_Material to process_
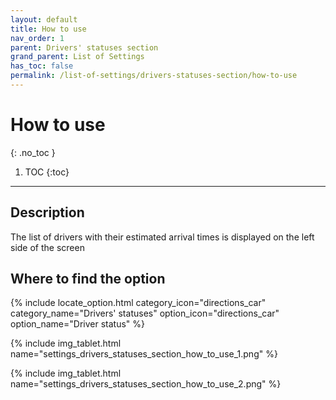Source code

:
 ```yaml
---
layout: default
title: How to use
nav_order: 1
parent: Drivers' statuses section
grand_parent: List of Settings
has_toc: false
permalink: /list-of-settings/drivers-statuses-section/how-to-use
---
```


# How to use
{: .no_toc }

1. TOC
{:toc}

---

## Description
The list of drivers with their estimated arrival times is displayed on the left side of the screen

## Where to find the option
{% include locate_option.html category_icon="directions_car" category_name="Drivers' statuses" option_icon="directions_car" option_name="Driver status" %}

{% include img_tablet.html name="settings_drivers_statuses_section_how_to_use_1.png" %}

{% include img_tablet.html name="settings_drivers_statuses_section_how_to_use_2.png" %}
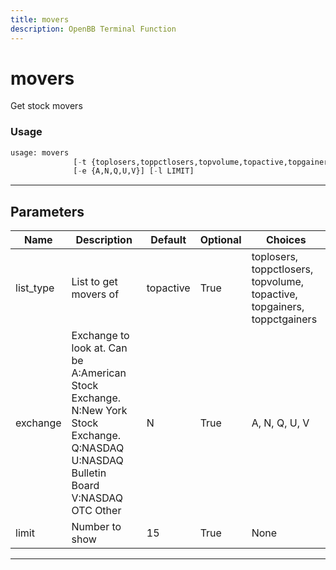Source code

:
 ```yaml
---
title: movers
description: OpenBB Terminal Function
---
```


# movers

Get stock movers

### Usage

```python
usage: movers
              [-t {toplosers,toppctlosers,topvolume,topactive,topgainers,toppctgainers}]
              [-e {A,N,Q,U,V}] [-l LIMIT]
```

---

## Parameters

| Name | Description | Default | Optional | Choices |
| ---- | ----------- | ------- | -------- | ------- |
| list_type | List to get movers of | topactive | True | toplosers, toppctlosers, topvolume, topactive, topgainers, toppctgainers |
| exchange | Exchange to look at. Can be A:American Stock Exchange. N:New York Stock Exchange. Q:NASDAQ U:NASDAQ Bulletin Board V:NASDAQ OTC Other | N | True | A, N, Q, U, V |
| limit | Number to show | 15 | True | None |
---

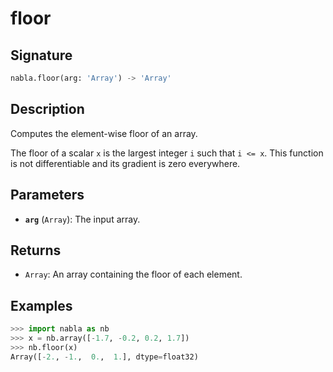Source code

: # floor

## Signature

```python
nabla.floor(arg: 'Array') -> 'Array'
```

## Description

Computes the element-wise floor of an array.

The floor of a scalar `x` is the largest integer `i` such that `i <= x`.
This function is not differentiable and its gradient is zero everywhere.

## Parameters

- **`arg`** (`Array`): The input array.

## Returns

- `Array`: An array containing the floor of each element.

## Examples

```python
>>> import nabla as nb
>>> x = nb.array([-1.7, -0.2, 0.2, 1.7])
>>> nb.floor(x)
Array([-2., -1.,  0.,  1.], dtype=float32)
```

_Instructions to follow_
Where a line above includes "nabla", copy that line.

_Your solution_
nabla.floor(arg: 'Array') -> 'Array'
>>> import nabla as nb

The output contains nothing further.